> **TASK INSTRUCTIONS**
Before writing out the records, remove the pictures; keep everything else exact.
== Segment start ==
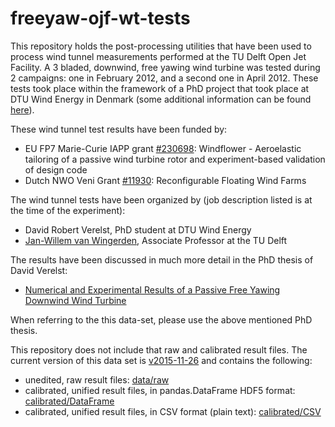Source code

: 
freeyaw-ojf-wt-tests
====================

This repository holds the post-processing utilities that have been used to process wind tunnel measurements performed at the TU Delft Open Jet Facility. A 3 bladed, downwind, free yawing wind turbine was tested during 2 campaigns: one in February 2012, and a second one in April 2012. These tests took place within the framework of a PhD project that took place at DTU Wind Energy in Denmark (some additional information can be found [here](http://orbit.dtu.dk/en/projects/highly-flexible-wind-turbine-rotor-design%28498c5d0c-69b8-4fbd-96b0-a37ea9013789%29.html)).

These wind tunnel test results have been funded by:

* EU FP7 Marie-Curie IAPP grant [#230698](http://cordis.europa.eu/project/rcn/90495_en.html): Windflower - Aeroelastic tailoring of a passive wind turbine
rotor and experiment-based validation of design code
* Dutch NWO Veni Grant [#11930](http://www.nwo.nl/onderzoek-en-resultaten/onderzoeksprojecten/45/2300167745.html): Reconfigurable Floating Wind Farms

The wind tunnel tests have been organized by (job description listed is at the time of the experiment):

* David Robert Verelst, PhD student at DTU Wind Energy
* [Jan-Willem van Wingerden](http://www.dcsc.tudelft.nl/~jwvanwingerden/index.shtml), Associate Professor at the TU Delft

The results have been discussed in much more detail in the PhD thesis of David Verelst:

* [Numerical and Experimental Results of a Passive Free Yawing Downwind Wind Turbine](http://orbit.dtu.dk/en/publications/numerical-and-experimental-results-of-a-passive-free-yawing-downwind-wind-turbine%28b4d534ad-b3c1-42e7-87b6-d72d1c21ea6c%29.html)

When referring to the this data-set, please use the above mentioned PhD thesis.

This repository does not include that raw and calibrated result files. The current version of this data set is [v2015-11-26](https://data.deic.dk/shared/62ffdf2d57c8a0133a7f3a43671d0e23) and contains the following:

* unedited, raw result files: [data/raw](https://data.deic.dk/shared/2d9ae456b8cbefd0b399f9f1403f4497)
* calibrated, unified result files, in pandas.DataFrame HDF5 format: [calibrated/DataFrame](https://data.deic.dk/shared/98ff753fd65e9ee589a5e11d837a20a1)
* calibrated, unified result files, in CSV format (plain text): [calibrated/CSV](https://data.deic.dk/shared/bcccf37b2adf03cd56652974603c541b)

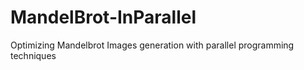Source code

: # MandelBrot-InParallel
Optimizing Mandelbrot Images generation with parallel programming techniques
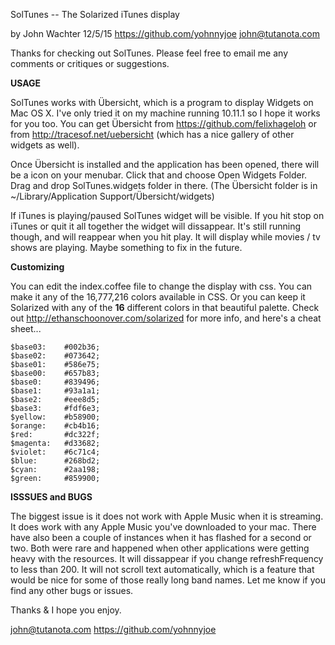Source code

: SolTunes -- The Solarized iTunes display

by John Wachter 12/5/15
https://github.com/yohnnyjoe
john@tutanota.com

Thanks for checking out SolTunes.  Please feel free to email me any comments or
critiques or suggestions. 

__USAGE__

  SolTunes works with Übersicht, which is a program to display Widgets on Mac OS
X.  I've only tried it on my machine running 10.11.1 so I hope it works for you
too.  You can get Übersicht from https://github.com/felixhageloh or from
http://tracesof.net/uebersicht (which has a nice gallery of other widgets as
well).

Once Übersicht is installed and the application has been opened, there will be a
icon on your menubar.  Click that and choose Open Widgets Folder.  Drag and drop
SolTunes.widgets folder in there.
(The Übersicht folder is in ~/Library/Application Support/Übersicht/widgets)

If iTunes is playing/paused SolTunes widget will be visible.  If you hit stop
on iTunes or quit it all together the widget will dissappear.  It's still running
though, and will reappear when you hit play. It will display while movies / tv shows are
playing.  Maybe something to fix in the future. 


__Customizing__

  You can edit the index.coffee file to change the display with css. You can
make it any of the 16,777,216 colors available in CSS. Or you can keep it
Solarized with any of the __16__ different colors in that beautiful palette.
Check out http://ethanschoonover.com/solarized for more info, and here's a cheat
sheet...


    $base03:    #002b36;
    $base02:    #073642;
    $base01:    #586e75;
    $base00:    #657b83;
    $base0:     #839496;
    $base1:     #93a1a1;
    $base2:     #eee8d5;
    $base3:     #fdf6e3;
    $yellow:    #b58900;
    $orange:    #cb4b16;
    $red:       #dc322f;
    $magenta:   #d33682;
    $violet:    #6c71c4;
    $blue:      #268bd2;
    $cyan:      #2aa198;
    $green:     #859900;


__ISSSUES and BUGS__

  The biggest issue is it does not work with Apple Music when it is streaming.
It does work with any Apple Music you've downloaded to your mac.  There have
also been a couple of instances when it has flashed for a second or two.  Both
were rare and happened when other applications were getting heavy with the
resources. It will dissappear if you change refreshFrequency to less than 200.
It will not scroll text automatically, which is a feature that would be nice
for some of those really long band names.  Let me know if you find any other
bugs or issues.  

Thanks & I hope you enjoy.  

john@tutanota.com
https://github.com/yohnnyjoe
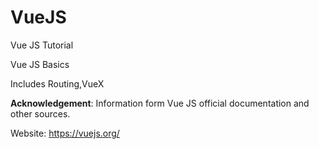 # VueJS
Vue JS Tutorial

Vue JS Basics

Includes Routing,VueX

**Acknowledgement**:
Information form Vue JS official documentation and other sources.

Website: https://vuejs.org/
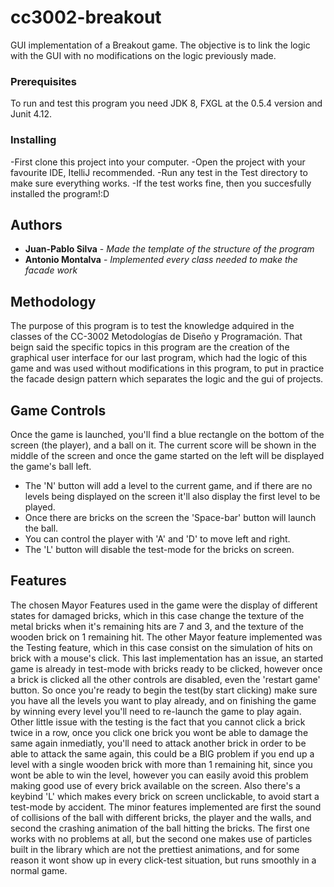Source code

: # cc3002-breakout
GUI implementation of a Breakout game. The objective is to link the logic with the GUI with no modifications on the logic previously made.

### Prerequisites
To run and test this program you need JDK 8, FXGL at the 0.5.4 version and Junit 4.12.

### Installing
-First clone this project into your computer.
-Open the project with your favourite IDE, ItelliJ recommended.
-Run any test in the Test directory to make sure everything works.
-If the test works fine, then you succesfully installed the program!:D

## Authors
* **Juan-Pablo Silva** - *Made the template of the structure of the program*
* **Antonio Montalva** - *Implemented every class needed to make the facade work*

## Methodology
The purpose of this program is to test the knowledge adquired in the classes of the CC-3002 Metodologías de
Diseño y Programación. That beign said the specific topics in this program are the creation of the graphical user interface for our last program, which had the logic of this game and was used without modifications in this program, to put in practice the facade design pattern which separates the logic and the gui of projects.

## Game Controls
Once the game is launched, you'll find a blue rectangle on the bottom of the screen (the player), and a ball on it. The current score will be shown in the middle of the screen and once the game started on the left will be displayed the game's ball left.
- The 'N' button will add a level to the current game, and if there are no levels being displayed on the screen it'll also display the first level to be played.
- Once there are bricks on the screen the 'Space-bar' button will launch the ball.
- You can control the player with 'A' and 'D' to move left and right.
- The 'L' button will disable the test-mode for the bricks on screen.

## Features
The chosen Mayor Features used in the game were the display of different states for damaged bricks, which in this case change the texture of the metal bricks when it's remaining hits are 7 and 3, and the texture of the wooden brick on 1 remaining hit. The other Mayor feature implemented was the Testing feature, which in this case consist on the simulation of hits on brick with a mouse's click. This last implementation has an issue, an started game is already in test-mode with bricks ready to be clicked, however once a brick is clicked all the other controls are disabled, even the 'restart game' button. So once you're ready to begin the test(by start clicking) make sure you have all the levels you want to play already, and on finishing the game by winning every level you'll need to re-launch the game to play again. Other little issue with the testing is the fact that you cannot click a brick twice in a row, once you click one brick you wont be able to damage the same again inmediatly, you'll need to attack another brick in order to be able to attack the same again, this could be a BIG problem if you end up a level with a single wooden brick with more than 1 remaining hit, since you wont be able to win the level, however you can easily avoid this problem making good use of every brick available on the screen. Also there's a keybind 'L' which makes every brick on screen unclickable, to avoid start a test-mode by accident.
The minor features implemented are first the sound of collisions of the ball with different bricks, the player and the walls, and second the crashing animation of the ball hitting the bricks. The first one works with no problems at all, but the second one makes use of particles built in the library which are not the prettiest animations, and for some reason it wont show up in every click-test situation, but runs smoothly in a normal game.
== Segment end ==
> **RESPONSE TO THIS TASK**
Source code

: 
freeyaw-ojf-wt-tests
====================

This repository holds the post-processing utilities that have been used to process wind tunnel measurements performed at the TU Delft Open Jet Facility. A 3 bladed, downwind, free yawing wind turbine was tested during 2 campaigns: one in February 2012, and a second one in April 2012. These tests took place within the framework of a PhD project that took place at DTU Wind Energy in Denmark (some additional information can be found [here](http://orbit.dtu.dk/en/projects/highly-flexible-wind-turbine-rotor-design%28498c5d0c-69b8-4fbd-96b0-a37ea9013789%29.html)).

These wind tunnel test results have been funded by:

* EU FP7 Marie-Curie IAPP grant [#230698](http://cordis.europa.eu/project/rcn/90495_en.html): Windflower - Aeroelastic tailoring of a passive wind turbine
rotor and experiment-based validation of design code
* Dutch NWO Veni Grant [#11930](http://www.nwo.nl/onderzoek-en-resultaten/onderzoeksprojecten/45/2300167745.html): Reconfigurable Floating Wind Farms

The wind tunnel tests have been organized by (job description listed is at the time of the experiment):

* David Robert Verelst, PhD student at DTU Wind Energy
* [Jan-Willem van Wingerden](http://www.dcsc.tudelft.nl/~jwvanwingerden/index.shtml), Associate Professor at the TU Delft

The results have been discussed in much more detail in the PhD thesis of David Verelst:

* [Numerical and Experimental Results of a Passive Free Yawing Downwind Wind Turbine](http://orbit.dtu.dk/en/publications/numerical-and-experimental-results-of-a-passive-free-yawing-downwind-wind-turbine%28b4d534ad-b3c1-42e7-87b6-d72d1c21ea6c%29.html)

When referring to the this data-set, please use the above mentioned PhD thesis.

This repository does not include that raw and calibrated result files. The current version of this data set is [v2015-11-26](https://data.deic.dk/shared/62ffdf2d57c8a0133a7f3a43671d0e23) and contains the following:

* unedited, raw result files: [data/raw](https://data.deic.dk/shared/2d9ae456b8cbefd0b399f9f1403f4497)
* calibrated, unified result files, in pandas.DataFrame HDF5 format: [calibrated/DataFrame](https://data.deic.dk/shared/98ff753fd65e9ee589a5e11d837a20a1)
* calibrated, unified result files, in CSV format (plain text): [calibrated/CSV](https://data.deic.dk/shared/bcccf37b2adf03cd56652974603c541b)

Source code

: # MandelBrot-InParallel
Optimizing Mandelbrot Images generation with parallel programming techniques
Source code

: SolTunes -- The Solarized iTunes display

by John Wachter 12/5/15
https://github.com/yohnnyjoe
john@tutanota.com

Thanks for checking out SolTunes.  Please feel free to email me any comments or
critiques or suggestions. 

__USAGE__

  SolTunes works with Übersicht, which is a program to display Widgets on Mac OS
X.  I've only tried it on my machine running 10.11.1 so I hope it works for you
too.  You can get Übersicht from https://github.com/felixhageloh or from
http://tracesof.net/uebersicht (which has a nice gallery of other widgets as
well).

Once Übersicht is installed and the application has been opened, there will be a
icon on your menubar.  Click that and choose Open Widgets Folder.  Drag and drop
SolTunes.widgets folder in there.
(The Übersicht folder is in ~/Library/Application Support/Übersicht/widgets)

If iTunes is playing/paused SolTunes widget will be visible.  If you hit stop
on iTunes or quit it all together the widget will dissappear.  It's still running
though, and will reappear when you hit play. It will display while movies / tv shows are
playing.  Maybe something to fix in the future. 


__Customizing__

  You can edit the index.coffee file to change the display with css. You can
make it any of the 16,777,216 colors available in CSS. Or you can keep it
Solarized with any of the __16__ different colors in that beautiful palette.
Check out http://ethanschoonover.com/solarized for more info, and here's a cheat
sheet...


    $base03:    #002b36;
    $base02:    #073642;
    $base01:    #586e75;
    $base00:    #657b83;
    $base0:     #839496;
    $base1:     #93a1a1;
    $base2:     #eee8d5;
    $base3:     #fdf6e3;
    $yellow:    #b58900;
    $orange:    #cb4b16;
    $red:       #dc322f;
    $magenta:   #d33682;
    $violet:    #6c71c4;
    $blue:      #268bd2;
    $cyan:      #2aa198;
    $green:     #859900;


__ISSSUES and BUGS__

  The biggest issue is it does not work with Apple Music when it is streaming.
It does work with any Apple Music you've downloaded to your mac.  There have
also been a couple of instances when it has flashed for a second or two.  Both
were rare and happened when other applications were getting heavy with the
resources. It will dissappear if you change refreshFrequency to less than 200.
It will not scroll text automatically, which is a feature that would be nice
for some of those really long band names.  Let me know if you find any other
bugs or issues.  

Thanks & I hope you enjoy.  

john@tutanota.com
https://github.com/yohnnyjoe
 # VueJS
Vue JS Tutorial

Vue JS Basics

Includes Routing,VueX

**Acknowledgement**:
Information form Vue JS official documentation and other sources.

Website: https://vuejs.org/
Source code

: # cc3002-breakout
GUI implementation of a Breakout game. The objective is to link the logic with the GUI with no modifications on the logic previously made.

### Prerequisites
To run and test this program you need JDK 8, FXGL at the 0.5.4 version and Junit 4.12.

### Installing
-First clone this project into your computer.
-Open the project with your favourite IDE, ItelliJ recommended.
-Run any test in the Test directory to make sure everything works.
-If the test works fine, then you succesfully installed the program!:D

## Authors
* **Juan-Pablo Silva** - *Made the template of the structure of the program*
* **Antonio Montalva** - *Implemented every class needed to make the facade work*

## Methodology
The purpose of this program is to test the knowledge adquired in the classes of the CC-3002 Metodologías de
Diseño y Programación. That beign said the specific topics in this program are the creation of the graphical user interface for our last program, which had the logic of this game and was used without modifications in this program, to put in practice the facade design pattern which separates the logic and the gui of projects.

## Game Controls
Once the game is launched, you'll find a blue rectangle on the bottom of the screen (the player), and a ball on it. The current score will be shown in the middle of the screen and once the game started on the left will be displayed the game's ball left.
- The 'N' button will add a level to the current game, and if there are no levels being displayed on the screen it'll also display the first level to be played.
- Once there are bricks on the screen the 'Space-bar' button will launch the ball.
- You can control the player with 'A' and 'D' to move left and right.
- The 'L' button will disable the test-mode for the bricks on screen.

## Features
The chosen Mayor Features used in the game were the display of different states for damaged bricks, which in this case change the texture of the metal bricks when it's remaining hits are 7 and 3, and the texture of the wooden brick on 1 remaining hit. The other Mayor feature implemented was the Testing feature, which in this case consist on the simulation of hits on brick with a mouse's click. This last implementation has an issue, an started game is already in test-mode with bricks ready to be clicked, however once a brick is clicked all the other controls are disabled, even the 'restart game' button. So once you're ready to begin the test(by start clicking) make sure you have all the levels you want to play already, and on finishing the game by winning every level you'll need to re-launch the game to play again. Other little issue with the testing is the fact that you cannot click a brick twice in a row, once you click one brick you wont be able to damage the same again inmediatly, you'll need to attack another brick in order to be able to attack the same again, this could be a BIG problem if you end up a level with a single wooden brick with more than 1 remaining hit, since you wont be able to win the level, however you can easily avoid this problem making good use of every brick available on the screen. Also there's a keybind 'L' which makes every brick on screen unclickable, to avoid start a test-mode by accident.
The minor features implemented are first the sound of collisions of the ball with different bricks, the player and the walls, and second the crashing animation of the ball hitting the bricks. The first one works with no problems at all, but the second one makes use of particles built in the library which are not the prettiest animations, and for some reason it wont show up in every click-test situation, but runs smoothly in a normal game.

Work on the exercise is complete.